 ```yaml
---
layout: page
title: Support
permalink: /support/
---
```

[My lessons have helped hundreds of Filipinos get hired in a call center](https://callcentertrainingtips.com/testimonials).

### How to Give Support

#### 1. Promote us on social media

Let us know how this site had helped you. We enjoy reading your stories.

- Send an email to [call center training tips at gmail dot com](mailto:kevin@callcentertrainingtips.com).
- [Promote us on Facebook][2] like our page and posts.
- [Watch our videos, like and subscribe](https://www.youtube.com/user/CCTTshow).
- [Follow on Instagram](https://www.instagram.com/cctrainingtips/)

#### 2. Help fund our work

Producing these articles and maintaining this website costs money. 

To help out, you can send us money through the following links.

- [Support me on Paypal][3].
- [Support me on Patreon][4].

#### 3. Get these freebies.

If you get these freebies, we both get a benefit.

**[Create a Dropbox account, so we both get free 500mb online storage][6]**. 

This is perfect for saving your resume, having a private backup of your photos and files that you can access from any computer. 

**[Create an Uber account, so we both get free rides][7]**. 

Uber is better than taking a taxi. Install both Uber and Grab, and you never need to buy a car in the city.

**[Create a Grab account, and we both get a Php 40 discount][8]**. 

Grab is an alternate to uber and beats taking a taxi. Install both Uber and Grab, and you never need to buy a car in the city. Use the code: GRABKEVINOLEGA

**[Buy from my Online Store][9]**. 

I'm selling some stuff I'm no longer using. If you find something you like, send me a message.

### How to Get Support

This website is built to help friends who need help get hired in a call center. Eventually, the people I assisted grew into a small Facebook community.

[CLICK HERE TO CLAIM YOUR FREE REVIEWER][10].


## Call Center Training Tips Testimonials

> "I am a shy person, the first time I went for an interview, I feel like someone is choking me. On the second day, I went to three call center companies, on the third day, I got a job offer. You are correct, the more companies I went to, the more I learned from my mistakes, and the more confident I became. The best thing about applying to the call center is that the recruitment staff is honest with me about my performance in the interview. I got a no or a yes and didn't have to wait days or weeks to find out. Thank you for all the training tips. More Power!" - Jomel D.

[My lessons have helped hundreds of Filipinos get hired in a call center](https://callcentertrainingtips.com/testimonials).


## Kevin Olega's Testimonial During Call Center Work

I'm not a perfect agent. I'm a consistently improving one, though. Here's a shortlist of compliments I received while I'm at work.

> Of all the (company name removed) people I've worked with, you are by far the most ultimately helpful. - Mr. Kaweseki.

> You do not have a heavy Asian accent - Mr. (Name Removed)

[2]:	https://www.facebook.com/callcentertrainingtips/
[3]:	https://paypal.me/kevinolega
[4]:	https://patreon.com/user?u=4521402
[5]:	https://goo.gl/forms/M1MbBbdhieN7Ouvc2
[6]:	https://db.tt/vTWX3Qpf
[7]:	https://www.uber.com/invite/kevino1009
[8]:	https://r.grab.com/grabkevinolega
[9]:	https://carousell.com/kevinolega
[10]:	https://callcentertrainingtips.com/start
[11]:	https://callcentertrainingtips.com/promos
------------------------------------------------------------
### [WHAT IS EXPECTED]
Set down the records above once more, exactly as they stand.

### [RESULT OF THE TASK]
 ```yaml
---
layout: page
title: Support
permalink: /support/
---
```

[My lessons have helped hundreds of Filipinos get hired in a call center](https://callcentertrainingtips.com/testimonials).

### How to Give Support

#### 1. Promote us on social media

Let us know how this site had helped you. We enjoy reading your stories.

- Send an email to [call center training tips at gmail dot com](mailto:kevin@callcentertrainingtips.com).
- [Promote us on Facebook][2] like our page and posts.
- [Watch our videos, like and subscribe](https://www.youtube.com/user/CCTTshow).
- [Follow on Instagram](https://www.instagram.com/cctrainingtips/)

#### 2. Help fund our work

Producing these articles and maintaining this website costs money. 

To help out, you can send us money through the following links.

- [Support me on Paypal][3].
- [Support me on Patreon][4].

#### 3. Get these freebies.

If you get these freebies, we both get a benefit.

**[Create a Dropbox account, so we both get free 500mb online storage][6]**. 

This is perfect for saving your resume, having a private backup of your photos and files that you can access from any computer. 

**[Create an Uber account, so we both get free rides][7]**. 

Uber is better than taking a taxi. Install both Uber and Grab, and you never need to buy a car in the city.

**[Create a Grab account, and we both get a Php 40 discount][8]**. 

Grab is an alternate to uber and beats taking a taxi. Install both Uber and Grab, and you never need to buy a car in the city. Use the code: GRABKEVINOLEGA

**[Buy from my Online Store][9]**. 

I'm selling some stuff I'm no longer using. If you find something you like, send me a message.

### How to Get Support

This website is built to help friends who need help get hired in a call center. Eventually, the people I assisted grew into a small Facebook community.

[CLICK HERE TO CLAIM YOUR FREE REVIEWER][10].


## Call Center Training Tips Testimonials

> "I am a shy person, the first time I went for an interview, I feel like someone is choking me. On the second day, I went to three call center companies, on the third day, I got a job offer. You are correct, the more companies I went to, the more I learned from my mistakes, and the more confident I became. The best thing about applying to the call center is that the recruitment staff is honest with me about my performance in the interview. I got a no or a yes and didn't have to wait days or weeks to find out. Thank you for all the training tips. More Power!" - Jomel D.

[My lessons have helped hundreds of Filipinos get hired in a call center](https://callcentertrainingtips.com/testimonials).


## Kevin Olega's Testimonial During Call Center Work

I'm not a perfect agent. I'm a consistently improving one, though. Here's a shortlist of compliments I received while I'm at work.

> Of all the (company name removed) people I've worked with, you are by far the most ultimately helpful. - Mr. Kaweseki.

> You do not have a heavy Asian accent - Mr. (Name Removed)

[2]:	https://www.facebook.com/callcentertrainingtips/
[3]:	https://paypal.me/kevinolega
[4]:	https://patreon.com/user?u=4521402
[5]:	https://goo.gl/forms/M1MbBbdhieN7Ouvc2
[6]:	https://db.tt/vTWX3Qpf
[7]:	https://www.uber.com/invite/kevino1009
[8]:	https://r.grab.com/grabkevinolega
[9]:	https://carousell.com/kevinolega
[10]:	https://callcentertrainingtips.com/start
[11]:	https://callcentertrainingtips.com/promos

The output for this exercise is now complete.